───── Listed records ─────

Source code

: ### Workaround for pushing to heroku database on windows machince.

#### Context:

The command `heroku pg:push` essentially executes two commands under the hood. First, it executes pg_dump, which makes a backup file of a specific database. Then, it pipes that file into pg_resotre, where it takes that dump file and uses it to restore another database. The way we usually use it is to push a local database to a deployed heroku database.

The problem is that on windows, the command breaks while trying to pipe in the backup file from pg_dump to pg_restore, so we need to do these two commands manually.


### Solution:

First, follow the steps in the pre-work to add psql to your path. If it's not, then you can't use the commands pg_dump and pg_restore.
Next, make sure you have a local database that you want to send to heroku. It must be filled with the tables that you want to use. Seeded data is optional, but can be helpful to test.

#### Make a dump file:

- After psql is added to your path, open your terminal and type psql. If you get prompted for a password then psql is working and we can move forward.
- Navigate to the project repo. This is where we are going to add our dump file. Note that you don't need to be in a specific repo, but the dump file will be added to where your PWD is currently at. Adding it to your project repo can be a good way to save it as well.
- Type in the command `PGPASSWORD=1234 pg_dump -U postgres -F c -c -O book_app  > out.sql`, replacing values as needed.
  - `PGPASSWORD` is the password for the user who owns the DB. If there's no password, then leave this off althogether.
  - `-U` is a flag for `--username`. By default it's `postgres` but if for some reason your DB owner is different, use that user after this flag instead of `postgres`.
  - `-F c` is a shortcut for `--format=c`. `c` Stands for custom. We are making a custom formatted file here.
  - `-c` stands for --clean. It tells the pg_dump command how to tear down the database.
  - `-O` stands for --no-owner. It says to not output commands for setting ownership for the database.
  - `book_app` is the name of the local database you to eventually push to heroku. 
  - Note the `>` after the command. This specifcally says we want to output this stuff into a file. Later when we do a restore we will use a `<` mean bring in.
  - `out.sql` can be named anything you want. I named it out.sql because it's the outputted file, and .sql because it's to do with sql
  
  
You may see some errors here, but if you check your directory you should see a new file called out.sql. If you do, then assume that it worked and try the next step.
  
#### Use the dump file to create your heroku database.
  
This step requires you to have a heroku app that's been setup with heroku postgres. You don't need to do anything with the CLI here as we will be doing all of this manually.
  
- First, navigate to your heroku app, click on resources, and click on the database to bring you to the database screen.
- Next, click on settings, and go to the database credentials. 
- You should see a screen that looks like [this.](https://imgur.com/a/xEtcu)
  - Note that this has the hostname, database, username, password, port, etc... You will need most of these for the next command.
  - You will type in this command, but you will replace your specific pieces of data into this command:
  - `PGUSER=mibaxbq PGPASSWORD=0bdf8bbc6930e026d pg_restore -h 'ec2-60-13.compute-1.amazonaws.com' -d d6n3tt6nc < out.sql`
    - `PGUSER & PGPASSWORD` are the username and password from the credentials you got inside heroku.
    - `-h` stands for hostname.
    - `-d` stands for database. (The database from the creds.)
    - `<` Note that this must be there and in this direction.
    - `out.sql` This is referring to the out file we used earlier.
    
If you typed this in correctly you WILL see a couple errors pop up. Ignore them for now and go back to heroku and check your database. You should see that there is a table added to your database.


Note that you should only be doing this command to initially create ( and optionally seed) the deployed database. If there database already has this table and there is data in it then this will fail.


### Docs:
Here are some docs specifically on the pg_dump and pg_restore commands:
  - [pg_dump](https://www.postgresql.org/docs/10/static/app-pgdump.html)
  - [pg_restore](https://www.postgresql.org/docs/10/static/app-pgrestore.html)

─────

Problem | Looking at the entries above, can you reproduce exactly the lines from the one that holds "for the database." through the one that holds "#### Use the", and only those?

Reply |
  - `-O` stands for --no-owner. It says to not output commands for setting ownership for the database.
  - `book_app` is the name of the local database you to eventually push to heroku. 
  - Note the `>` after the command. This specifcally says we want to output this stuff into a file. Later when we do a restore we will use a `<` mean bring in.
  - `out.sql` can be named anything you want. I named it out.sql because it's the outputted file, and .sql because it's to do with sql
  
  
You may see some errors here, but if you check your directory you should see a new file called out.sql. If you do, then assume that it worked and try the next step.
  
#### Use the dump file to create your heroku database.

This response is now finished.